Instructions for the task
Which lines of the data include the string "root"? List them all.

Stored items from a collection
┄┄┄┄┄┄┄┄┄┄

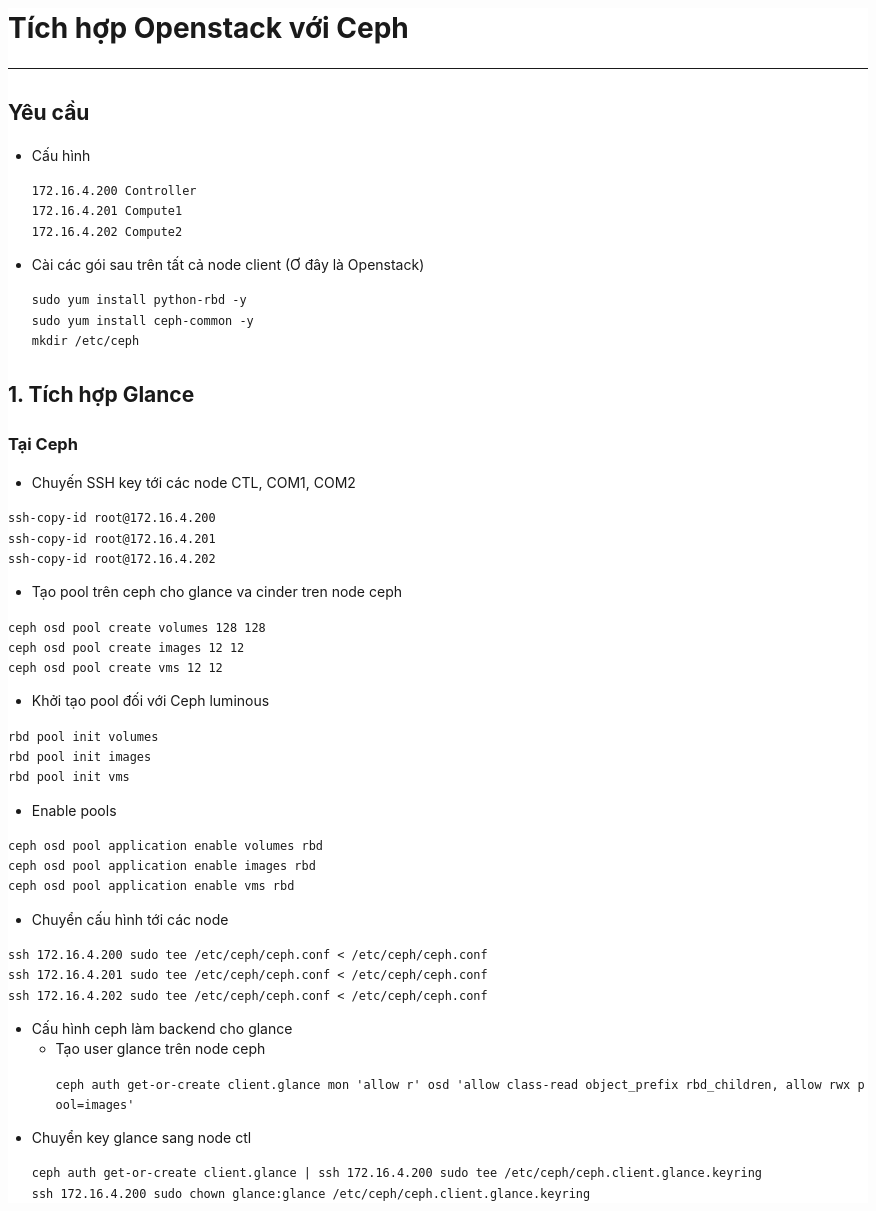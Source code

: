 # Tích hợp Openstack với Ceph
---
## Yêu cầu
- Cấu hình
  ```
  172.16.4.200 Controller
  172.16.4.201 Compute1
  172.16.4.202 Compute2
  ```
- Cài các gói sau trên tất cả node client (Ơ đây là Openstack)
  ```
  sudo yum install python-rbd -y
  sudo yum install ceph-common -y
  mkdir /etc/ceph
  ```

## 1. Tích hợp Glance
### Tại Ceph
- Chuyến SSH key tới các node CTL, COM1, COM2
 ```
 ssh-copy-id root@172.16.4.200
 ssh-copy-id root@172.16.4.201
 ssh-copy-id root@172.16.4.202
 ```
- Tạo pool trên ceph cho glance va cinder tren node ceph
 ```
 ceph osd pool create volumes 128 128
 ceph osd pool create images 12 12
 ceph osd pool create vms 12 12
 ```
- Khởi tạo pool đối với Ceph luminous
 ```
 rbd pool init volumes
 rbd pool init images
 rbd pool init vms
 ```
- Enable pools
 ```
 ceph osd pool application enable volumes rbd
 ceph osd pool application enable images rbd
 ceph osd pool application enable vms rbd
 ```
- Chuyển cấu hình tới các node
 ```
 ssh 172.16.4.200 sudo tee /etc/ceph/ceph.conf < /etc/ceph/ceph.conf
 ssh 172.16.4.201 sudo tee /etc/ceph/ceph.conf < /etc/ceph/ceph.conf
 ssh 172.16.4.202 sudo tee /etc/ceph/ceph.conf < /etc/ceph/ceph.conf
 ```
- Cấu hình ceph làm backend cho glance
  - Tạo user glance trên node ceph
    ```
    ceph auth get-or-create client.glance mon 'allow r' osd 'allow class-read object_prefix rbd_children, allow rwx pool=images'
    ```
- Chuyển key glance sang node ctl
  ```
  ceph auth get-or-create client.glance | ssh 172.16.4.200 sudo tee /etc/ceph/ceph.client.glance.keyring
  ssh 172.16.4.200 sudo chown glance:glance /etc/ceph/ceph.client.glance.keyring
  ```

┄┄┄┄┄┄┄┄┄┄

Response below
 ssh-copy-id root@172.16.4.200
 ssh-copy-id root@172.16.4.201
 ssh-copy-id root@172.16.4.202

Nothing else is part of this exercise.